Question

This is just a question to satisfy my curiosity. But to me it is interesting.

I wrote this little simple benchmark. It calls 3 variants of Regexp execution in a random order a few thousand times:

Basically, I use the same pattern but in different ways.

  1. Your ordinary way without any RegexOptions. Starting with .NET 2.0 these do not get cached. But should be "cached" because it is held in a pretty global scope and not reset.

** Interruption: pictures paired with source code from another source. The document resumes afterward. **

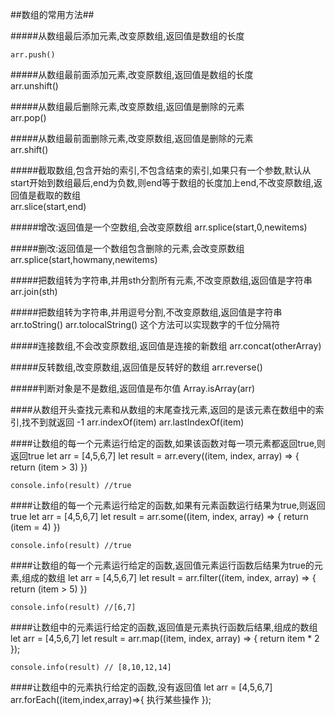 ##数组的常用方法##

#####从数组最后添加元素,改变原数组,返回值是数组的长度
	
	arr.push()	

#####从数组最前面添加元素,改变原数组,返回值是数组的长度						
	arr.unshift()		

#####从数组最后删除元素,改变原数组,返回值是删除的元素				
	arr.pop()					

#####从数组最前面删除元素,改变原数组,返回值是删除的元素		
	arr.shift()	
			
#####截取数组,包含开始的索引,不包含结束的索引,如果只有一个参数,默认从start开始到数组最后,end为负数,则end等于数组的长度加上end,不改变原数组,返回值是截取的数组		
	arr.slice(start,end)

#####增改:返回值是一个空数组,会改变原数组
	arr.splice(start,0,newitems)

#####删改:返回值是一个数组包含删除的元素,会改变原数组
	arr.splice(start,howmany,newitems)
	
#####把数组转为字符串,并用sth分割所有元素,不改变原数组,返回值是字符串
	arr.join(sth)

#####把数组转为字符串,并用逗号分割,不改变原数组,返回值是字符串				
	arr.toString()
	arr.tolocalString()  这个方法可以实现数字的千位分隔符

#####连接数组,不会改变原数组,返回值是连接的新数组
	arr.concat(otherArray)

#####反转数组,改变原数组,返回值是反转好的数组
	arr.reverse()

#####判断对象是不是数组,返回值是布尔值
	Array.isArray(arr)

####从数组开头查找元素和从数组的末尾查找元素,返回的是该元素在数组中的索引,找不到就返回 -1
	arr.indexOf(item)
	arr.lastIndexOf(item)

####让数组的每一个元素运行给定的函数,如果该函数对每一项元素都返回true,则返回true
	let arr = [4,5,6,7]
	let result = arr.every((item, index, array) => {
		return (item > 3) 
	})

	console.info(result) //true

####让数组的每一个元素运行给定的函数,如果有元素函数运行结果为true,则返回true
	let arr = [4,5,6,7]
	let result = arr.some((item, index, array) => {
		return (item = 4) 
	})

	console.info(result) //true


####让数组的每一个元素运行给定的函数,返回值元素运行函数后结果为true的元素,组成的数组
	let arr = [4,5,6,7]
	let result = arr.filter((item, index, array) => {
        return (item > 5)
      })
	
	console.info(result) //[6,7]
####让数组中的元素运行给定的函数,返回值是元素执行函数后结果,组成的数组
	let arr = [4,5,6,7]
	let result = arr.map((item, index, array) => {
		return item * 2
		});

	console.info(result) // [8,10,12,14]

####让数组中的元素执行给定的函数,没有返回值
	let arr = [4,5,6,7]
	arr.forEach((item,index,array)=>{
	执行某些操作
	});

  2. With RegexOptions.Compiled

  3. With a call to the static Regex.Match(pattern, input) which does get cached in .NET 2.0

Here is the code:

static List<string> Strings = new List<string>();        
static string pattern = ".*_([0-9]+)\\.([^\\.])$";

static Regex Rex = new Regex(pattern);
static Regex RexCompiled = new Regex(pattern, RegexOptions.Compiled);

static Random Rand = new Random(123);

static Stopwatch S1 = new Stopwatch();
static Stopwatch S2 = new Stopwatch();
static Stopwatch S3 = new Stopwatch();

static void Main()
{
  int k = 0;
  int c = 0;
  int c1 = 0;
  int c2 = 0;
  int c3 = 0;

  for (int i = 0; i < 50; i++)
  {
    Strings.Add("file_"  + Rand.Next().ToString() + ".ext");
  }
  int m = 10000;
  for (int j = 0; j < m; j++)
  {
    c = Rand.Next(1, 4);

    if (c == 1)
    {
      c1++;
      k = 0;
      S1.Start();
      foreach (var item in Strings)
      {
        var m1 = Rex.Match(item);
        if (m1.Success) { k++; };
      }
      S1.Stop();
    }
    else if (c == 2)
    {
      c2++;
      k = 0;
      S2.Start();
      foreach (var item in Strings)
      {
        var m2 = RexCompiled.Match(item);
        if (m2.Success) { k++; };
      }
      S2.Stop();
    }
    else if (c == 3)
    {
      c3++;
      k = 0;
      S3.Start();
      foreach (var item in Strings)
      {
        var m3 = Regex.Match(item, pattern);
        if (m3.Success) { k++; };
      }
      S3.Stop();
    }
  }

  Console.WriteLine("c: {0}", c1);
  Console.WriteLine("Total milliseconds: " + (S1.Elapsed.TotalMilliseconds).ToString());
  Console.WriteLine("Adjusted milliseconds: " + (S1.Elapsed.TotalMilliseconds).ToString());

  Console.WriteLine("c: {0}", c2);
  Console.WriteLine("Total milliseconds: " + (S2.Elapsed.TotalMilliseconds).ToString());
  Console.WriteLine("Adjusted milliseconds: " + (S2.Elapsed.TotalMilliseconds*((float)c2/(float)c1)).ToString());

  Console.WriteLine("c: {0}", c3);
  Console.WriteLine("Total milliseconds: " + (S3.Elapsed.TotalMilliseconds).ToString());
  Console.WriteLine("Adjusted milliseconds: " + (S3.Elapsed.TotalMilliseconds*((float)c3/(float)c1)).ToString());
}

Everytime I call it the result is along the lines of:

    Not compiled and not automatically cached:
    Total milliseconds: 6185,2704
    Adjusted milliseconds: 6185,2704

    Compiled and not automatically cached:
    Total milliseconds: 2562,2519
    Adjusted milliseconds: 2551,56949184038

    Not compiled and automatically cached:
    Total milliseconds: 2378,823
    Adjusted milliseconds: 2336,3187176891

So there you have it. Not much, but about 7-8% difference.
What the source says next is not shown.